=== Section Start ===
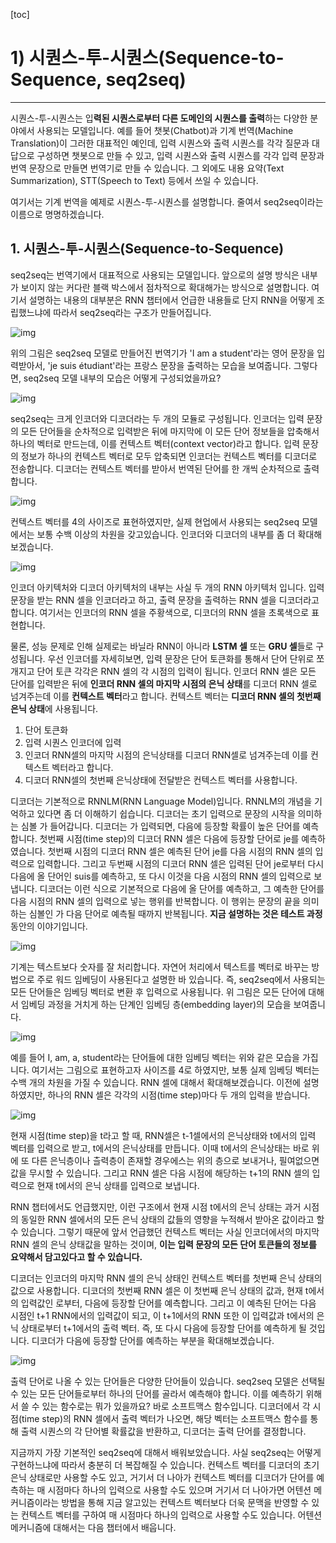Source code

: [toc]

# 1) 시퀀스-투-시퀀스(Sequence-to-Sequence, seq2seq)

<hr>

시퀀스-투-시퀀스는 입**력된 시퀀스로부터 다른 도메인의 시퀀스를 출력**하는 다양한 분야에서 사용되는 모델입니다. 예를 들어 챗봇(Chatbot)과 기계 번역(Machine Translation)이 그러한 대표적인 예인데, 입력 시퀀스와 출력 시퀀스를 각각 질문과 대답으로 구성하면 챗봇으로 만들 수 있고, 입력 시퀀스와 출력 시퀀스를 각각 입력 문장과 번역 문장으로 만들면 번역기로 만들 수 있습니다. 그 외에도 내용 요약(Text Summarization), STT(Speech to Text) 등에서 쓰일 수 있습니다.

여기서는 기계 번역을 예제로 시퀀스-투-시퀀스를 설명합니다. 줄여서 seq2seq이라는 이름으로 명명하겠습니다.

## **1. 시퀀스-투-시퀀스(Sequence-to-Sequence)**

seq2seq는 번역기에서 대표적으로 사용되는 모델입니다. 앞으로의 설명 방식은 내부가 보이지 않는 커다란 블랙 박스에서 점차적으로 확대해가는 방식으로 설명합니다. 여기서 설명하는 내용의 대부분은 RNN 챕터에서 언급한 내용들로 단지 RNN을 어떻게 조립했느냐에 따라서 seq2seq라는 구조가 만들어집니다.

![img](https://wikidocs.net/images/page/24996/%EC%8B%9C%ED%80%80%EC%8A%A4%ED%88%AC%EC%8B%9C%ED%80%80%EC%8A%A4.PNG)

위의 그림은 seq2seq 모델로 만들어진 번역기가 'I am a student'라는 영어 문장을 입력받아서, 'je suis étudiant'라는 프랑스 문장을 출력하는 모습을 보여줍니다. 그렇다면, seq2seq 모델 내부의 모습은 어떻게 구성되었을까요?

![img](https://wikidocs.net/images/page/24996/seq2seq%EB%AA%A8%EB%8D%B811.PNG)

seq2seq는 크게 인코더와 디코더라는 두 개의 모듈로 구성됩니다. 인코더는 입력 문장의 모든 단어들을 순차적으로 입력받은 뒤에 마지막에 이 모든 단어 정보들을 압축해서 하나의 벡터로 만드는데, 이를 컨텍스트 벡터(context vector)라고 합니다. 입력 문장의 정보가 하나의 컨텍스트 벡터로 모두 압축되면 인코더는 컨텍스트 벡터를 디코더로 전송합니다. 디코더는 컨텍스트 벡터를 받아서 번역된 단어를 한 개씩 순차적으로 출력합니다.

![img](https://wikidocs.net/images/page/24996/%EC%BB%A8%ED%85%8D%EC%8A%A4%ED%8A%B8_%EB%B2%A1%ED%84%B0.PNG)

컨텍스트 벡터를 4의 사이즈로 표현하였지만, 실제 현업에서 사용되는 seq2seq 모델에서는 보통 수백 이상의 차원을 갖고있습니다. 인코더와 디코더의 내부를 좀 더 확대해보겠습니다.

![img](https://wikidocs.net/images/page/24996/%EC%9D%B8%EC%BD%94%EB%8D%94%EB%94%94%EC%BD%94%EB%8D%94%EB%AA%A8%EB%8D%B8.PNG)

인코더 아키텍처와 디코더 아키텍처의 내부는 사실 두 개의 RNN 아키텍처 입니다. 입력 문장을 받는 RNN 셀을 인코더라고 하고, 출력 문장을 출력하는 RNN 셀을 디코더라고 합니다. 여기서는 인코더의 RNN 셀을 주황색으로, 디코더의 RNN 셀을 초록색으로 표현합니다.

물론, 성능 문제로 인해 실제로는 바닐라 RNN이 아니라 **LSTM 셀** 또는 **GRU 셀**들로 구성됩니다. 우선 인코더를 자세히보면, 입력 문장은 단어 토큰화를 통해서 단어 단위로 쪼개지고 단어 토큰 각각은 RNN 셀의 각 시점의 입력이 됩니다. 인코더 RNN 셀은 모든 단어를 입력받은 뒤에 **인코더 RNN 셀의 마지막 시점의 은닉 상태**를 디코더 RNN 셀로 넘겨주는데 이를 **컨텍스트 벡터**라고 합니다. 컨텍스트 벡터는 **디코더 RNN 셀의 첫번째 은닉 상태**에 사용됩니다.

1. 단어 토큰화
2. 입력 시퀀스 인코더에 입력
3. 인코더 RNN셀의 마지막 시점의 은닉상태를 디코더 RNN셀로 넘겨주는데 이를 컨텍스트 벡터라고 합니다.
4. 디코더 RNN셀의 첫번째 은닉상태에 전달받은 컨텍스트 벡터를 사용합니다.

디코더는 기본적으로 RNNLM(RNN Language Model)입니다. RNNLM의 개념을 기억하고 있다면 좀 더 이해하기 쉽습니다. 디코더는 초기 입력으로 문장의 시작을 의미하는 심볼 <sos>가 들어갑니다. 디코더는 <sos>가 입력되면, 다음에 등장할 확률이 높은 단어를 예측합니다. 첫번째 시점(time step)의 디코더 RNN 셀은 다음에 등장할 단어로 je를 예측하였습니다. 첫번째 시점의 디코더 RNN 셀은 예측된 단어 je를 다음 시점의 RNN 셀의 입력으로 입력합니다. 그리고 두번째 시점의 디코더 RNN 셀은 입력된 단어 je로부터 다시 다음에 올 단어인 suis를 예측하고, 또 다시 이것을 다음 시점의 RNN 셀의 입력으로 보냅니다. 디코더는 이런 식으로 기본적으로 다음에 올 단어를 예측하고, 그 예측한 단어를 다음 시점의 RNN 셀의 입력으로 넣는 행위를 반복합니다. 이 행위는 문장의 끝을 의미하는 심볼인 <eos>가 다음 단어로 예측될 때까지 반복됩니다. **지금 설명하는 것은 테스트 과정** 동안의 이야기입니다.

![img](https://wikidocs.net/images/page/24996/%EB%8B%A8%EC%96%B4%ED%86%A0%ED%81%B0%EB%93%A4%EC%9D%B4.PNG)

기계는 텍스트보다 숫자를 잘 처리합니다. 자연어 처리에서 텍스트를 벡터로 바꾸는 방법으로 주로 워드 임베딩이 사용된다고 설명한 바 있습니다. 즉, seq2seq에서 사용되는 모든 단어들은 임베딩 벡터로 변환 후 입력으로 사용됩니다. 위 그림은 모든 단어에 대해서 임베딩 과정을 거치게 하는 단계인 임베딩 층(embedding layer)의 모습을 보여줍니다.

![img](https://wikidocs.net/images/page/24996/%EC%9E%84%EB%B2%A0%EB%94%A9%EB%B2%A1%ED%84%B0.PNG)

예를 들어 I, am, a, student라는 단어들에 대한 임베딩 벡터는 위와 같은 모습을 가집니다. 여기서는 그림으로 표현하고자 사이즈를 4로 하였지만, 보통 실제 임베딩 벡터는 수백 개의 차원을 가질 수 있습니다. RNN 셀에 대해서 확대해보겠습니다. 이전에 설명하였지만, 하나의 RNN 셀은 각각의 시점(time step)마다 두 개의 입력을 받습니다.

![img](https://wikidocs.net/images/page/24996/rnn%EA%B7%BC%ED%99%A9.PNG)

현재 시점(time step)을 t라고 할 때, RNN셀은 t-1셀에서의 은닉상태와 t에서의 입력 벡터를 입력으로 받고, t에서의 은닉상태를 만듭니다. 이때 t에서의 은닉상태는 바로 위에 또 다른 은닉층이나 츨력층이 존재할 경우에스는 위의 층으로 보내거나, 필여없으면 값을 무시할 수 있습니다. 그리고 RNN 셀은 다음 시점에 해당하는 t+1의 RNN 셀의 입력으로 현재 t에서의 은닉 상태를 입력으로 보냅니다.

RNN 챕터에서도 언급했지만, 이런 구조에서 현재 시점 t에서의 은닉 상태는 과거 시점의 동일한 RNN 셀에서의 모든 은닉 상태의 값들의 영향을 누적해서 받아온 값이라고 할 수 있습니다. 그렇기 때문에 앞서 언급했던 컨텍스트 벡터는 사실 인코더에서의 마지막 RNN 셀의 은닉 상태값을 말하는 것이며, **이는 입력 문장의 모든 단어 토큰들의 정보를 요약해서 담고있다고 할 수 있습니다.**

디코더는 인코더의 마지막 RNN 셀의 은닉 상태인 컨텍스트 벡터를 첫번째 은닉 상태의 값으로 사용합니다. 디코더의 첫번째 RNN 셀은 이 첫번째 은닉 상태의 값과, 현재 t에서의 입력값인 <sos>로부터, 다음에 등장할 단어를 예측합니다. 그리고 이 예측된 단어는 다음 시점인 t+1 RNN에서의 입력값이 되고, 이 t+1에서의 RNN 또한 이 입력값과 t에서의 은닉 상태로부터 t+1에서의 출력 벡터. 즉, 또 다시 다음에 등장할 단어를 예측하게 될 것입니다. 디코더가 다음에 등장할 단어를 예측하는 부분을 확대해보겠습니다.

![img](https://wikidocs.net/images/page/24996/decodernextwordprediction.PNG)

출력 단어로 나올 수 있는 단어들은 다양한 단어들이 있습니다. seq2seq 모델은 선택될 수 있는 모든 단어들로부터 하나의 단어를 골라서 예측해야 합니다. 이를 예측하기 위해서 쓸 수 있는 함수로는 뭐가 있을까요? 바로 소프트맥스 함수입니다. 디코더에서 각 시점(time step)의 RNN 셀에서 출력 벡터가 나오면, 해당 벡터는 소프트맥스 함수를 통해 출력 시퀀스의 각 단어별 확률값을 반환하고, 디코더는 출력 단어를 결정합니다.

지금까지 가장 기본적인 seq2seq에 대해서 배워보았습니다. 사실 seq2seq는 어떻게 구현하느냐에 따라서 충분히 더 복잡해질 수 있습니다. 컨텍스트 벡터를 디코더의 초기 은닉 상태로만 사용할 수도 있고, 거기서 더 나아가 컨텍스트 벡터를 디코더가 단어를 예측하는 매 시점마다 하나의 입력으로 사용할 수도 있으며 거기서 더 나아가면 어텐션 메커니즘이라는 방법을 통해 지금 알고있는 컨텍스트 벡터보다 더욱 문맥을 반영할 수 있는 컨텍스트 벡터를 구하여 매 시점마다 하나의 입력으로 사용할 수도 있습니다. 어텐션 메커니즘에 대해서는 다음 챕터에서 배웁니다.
=== Section End ===
=== Section Start ===
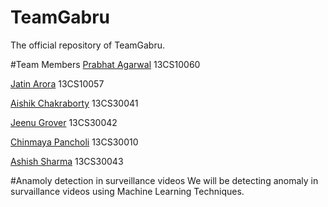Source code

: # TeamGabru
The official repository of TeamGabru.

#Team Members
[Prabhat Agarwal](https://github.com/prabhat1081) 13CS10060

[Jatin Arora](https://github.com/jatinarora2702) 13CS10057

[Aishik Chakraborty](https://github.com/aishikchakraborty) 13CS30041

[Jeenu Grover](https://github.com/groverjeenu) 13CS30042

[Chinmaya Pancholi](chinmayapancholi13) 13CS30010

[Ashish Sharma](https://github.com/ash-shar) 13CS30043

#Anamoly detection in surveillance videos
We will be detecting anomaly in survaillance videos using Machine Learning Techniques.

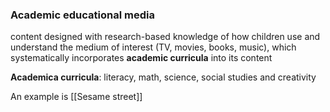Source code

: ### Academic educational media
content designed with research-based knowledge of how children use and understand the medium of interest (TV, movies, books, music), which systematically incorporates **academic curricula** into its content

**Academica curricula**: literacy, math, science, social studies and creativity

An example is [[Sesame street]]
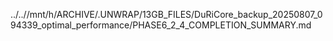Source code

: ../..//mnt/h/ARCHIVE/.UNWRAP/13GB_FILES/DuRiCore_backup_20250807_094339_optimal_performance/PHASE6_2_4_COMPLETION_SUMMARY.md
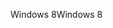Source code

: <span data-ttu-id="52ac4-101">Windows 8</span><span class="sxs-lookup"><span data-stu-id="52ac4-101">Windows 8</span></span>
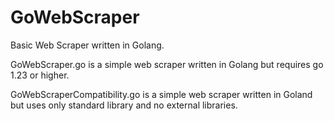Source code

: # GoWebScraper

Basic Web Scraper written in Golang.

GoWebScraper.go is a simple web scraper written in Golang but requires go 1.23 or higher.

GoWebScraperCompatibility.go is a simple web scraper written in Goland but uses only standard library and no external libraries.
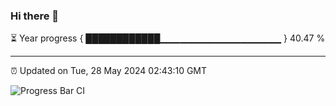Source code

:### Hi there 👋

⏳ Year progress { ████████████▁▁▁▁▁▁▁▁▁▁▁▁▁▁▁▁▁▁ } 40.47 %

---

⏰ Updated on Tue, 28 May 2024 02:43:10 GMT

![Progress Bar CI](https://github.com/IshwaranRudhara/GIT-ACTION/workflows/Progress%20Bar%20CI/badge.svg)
=== Section End ===
What is the number of lines above that hold the word "넘겨주는데"? Answer with that number alone.

SOLUTION FOR THIS EXERCISE
2